# Assignment:
Filter the entries for the word "hiking". Copy each line that has it.
+++
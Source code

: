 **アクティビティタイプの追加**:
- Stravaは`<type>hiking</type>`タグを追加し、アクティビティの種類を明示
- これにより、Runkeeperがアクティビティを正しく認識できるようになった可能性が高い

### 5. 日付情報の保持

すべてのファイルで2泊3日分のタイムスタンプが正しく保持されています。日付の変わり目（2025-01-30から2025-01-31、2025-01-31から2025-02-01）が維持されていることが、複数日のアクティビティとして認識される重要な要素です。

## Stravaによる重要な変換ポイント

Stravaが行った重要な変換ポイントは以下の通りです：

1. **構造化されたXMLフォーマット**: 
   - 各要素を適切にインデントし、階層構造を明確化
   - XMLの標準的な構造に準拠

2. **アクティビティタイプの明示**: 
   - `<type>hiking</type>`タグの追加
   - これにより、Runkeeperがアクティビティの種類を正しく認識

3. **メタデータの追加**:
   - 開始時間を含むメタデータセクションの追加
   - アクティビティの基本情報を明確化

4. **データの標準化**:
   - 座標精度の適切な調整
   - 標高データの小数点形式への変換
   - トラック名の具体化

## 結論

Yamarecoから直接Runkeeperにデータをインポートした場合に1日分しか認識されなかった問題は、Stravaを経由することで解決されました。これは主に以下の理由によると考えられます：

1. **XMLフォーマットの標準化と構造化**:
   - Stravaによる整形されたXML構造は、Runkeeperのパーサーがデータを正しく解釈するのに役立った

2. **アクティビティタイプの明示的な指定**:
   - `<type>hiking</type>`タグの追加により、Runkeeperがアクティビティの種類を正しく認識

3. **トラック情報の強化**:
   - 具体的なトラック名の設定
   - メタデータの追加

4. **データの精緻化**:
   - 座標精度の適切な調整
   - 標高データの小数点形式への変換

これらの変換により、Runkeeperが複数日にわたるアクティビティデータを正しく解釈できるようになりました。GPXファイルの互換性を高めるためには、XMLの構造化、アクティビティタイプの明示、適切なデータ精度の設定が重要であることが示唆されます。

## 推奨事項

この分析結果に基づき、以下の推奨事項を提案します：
+++
# Task response:
- Stravaは`<type>hiking</type>`タグを追加し、アクティビティの種類を明示
   - `<type>hiking</type>`タグの追加
   - `<type>hiking</type>`タグの追加により、Runkeeperがアクティビティの種類を正しく認識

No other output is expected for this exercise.